> _Required action_: Each line below that includes the word "development" is to be reported.

(Beginning of Working data)

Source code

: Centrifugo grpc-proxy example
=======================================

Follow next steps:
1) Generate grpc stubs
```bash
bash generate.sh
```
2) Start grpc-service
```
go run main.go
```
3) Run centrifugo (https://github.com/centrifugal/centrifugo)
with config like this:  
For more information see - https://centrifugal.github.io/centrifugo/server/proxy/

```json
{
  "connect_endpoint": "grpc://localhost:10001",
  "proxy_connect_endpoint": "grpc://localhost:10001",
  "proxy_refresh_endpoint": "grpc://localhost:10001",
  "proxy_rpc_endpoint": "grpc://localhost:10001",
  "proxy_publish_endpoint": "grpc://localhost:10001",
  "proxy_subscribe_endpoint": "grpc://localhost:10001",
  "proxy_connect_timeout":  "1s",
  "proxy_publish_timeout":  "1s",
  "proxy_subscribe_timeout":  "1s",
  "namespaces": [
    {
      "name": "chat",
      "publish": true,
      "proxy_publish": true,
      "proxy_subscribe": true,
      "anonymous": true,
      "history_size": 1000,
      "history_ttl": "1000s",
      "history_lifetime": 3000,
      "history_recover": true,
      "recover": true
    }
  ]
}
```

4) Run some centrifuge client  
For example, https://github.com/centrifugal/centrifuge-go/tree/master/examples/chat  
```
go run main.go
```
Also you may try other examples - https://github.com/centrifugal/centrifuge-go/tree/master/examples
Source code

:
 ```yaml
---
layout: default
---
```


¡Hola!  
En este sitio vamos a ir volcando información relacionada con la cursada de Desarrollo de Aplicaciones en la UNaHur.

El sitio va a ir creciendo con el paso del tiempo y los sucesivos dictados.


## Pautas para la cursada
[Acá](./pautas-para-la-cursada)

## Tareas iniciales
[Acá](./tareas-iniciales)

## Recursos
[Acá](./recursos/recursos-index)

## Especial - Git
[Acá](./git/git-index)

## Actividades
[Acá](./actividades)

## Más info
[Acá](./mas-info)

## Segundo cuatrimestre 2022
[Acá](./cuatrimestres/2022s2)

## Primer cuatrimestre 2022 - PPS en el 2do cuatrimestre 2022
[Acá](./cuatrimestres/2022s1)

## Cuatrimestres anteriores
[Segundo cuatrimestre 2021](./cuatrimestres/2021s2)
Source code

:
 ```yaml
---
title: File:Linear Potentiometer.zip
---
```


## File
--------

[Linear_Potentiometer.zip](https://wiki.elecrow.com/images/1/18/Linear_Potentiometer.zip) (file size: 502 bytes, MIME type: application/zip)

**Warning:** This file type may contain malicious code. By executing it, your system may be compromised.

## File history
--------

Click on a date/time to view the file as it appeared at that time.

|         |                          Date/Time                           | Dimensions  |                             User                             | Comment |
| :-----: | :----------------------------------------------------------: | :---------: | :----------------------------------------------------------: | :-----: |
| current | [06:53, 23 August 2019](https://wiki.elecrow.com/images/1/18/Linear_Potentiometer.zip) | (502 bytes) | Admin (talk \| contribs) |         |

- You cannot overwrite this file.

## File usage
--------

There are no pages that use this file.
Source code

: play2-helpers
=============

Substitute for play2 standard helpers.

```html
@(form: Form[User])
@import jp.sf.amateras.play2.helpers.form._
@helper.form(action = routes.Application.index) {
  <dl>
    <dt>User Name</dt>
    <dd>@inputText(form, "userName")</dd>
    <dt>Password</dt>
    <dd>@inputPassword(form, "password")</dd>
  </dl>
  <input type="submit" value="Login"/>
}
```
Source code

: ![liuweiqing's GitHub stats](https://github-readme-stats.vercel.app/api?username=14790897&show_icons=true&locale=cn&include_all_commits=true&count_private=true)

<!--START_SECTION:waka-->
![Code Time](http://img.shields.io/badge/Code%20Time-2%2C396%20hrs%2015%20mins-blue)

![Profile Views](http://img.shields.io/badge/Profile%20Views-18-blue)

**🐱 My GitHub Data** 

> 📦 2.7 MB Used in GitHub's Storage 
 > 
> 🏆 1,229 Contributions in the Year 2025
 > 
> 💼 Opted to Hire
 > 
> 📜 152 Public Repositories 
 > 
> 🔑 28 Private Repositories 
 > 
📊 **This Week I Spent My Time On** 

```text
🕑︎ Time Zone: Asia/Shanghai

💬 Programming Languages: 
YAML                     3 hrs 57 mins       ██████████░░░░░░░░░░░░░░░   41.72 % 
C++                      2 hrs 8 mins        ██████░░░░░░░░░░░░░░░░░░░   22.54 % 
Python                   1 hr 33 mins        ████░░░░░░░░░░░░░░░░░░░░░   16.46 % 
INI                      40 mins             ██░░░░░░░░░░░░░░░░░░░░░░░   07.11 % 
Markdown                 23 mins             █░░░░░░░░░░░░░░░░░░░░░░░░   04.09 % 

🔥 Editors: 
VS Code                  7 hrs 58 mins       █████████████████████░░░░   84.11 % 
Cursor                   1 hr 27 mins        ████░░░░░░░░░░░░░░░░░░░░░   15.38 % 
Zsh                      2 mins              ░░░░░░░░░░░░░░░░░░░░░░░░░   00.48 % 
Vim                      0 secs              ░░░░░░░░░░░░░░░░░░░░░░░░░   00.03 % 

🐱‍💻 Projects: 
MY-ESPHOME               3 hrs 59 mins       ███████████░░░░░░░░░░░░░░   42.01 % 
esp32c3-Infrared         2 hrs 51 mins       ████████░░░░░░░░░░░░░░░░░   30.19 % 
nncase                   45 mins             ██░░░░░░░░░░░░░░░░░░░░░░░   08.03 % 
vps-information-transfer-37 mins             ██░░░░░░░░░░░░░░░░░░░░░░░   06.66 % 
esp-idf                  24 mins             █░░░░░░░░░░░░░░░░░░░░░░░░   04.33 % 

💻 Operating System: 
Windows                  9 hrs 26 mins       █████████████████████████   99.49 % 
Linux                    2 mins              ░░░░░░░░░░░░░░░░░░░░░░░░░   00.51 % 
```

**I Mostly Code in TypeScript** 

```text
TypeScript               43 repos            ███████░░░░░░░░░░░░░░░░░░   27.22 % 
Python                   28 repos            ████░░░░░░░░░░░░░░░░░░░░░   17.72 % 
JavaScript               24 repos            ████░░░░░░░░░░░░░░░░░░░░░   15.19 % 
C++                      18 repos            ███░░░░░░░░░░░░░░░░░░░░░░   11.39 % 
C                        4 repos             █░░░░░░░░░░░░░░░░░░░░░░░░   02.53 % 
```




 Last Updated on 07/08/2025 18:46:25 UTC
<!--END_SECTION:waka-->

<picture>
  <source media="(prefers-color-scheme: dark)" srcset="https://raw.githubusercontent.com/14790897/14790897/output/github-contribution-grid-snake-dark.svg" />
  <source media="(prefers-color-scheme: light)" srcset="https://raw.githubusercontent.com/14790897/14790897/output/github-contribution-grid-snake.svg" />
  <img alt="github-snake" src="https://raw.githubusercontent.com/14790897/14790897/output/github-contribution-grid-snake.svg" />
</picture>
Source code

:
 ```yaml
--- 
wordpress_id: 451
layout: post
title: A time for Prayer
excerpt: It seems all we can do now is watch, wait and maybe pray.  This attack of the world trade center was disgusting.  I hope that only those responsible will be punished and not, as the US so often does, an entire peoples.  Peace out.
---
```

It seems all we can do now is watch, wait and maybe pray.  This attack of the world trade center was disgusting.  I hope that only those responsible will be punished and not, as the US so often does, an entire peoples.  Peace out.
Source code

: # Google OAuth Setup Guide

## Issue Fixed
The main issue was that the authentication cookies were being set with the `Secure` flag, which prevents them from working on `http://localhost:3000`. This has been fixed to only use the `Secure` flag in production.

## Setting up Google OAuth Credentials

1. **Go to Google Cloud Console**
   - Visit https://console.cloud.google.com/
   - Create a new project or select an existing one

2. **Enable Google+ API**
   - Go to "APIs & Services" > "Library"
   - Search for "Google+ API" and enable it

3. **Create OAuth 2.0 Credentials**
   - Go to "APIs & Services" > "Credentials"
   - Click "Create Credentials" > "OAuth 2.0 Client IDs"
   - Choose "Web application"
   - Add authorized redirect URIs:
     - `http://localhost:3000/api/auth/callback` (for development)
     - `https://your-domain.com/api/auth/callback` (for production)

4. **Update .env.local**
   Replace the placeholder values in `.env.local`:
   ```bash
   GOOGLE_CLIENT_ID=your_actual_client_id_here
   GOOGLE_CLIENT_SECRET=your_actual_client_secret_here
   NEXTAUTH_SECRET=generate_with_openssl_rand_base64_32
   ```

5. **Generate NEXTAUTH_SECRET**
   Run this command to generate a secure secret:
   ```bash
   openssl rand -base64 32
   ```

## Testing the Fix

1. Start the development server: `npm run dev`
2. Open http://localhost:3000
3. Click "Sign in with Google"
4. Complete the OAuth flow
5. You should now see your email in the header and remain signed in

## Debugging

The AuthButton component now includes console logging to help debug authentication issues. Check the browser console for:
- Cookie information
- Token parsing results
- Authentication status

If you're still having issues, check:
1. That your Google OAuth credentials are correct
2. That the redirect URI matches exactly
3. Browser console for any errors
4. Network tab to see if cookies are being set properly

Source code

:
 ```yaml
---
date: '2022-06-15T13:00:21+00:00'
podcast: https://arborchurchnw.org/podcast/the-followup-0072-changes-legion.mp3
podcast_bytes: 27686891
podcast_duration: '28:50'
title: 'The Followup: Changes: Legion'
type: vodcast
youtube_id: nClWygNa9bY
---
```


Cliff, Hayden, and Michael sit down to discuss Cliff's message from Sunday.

(End of Working data)

> _Solution for this problem_:
     - `http://localhost:3000/api/auth/callback` (for development)
1. Start the development server: `npm run dev`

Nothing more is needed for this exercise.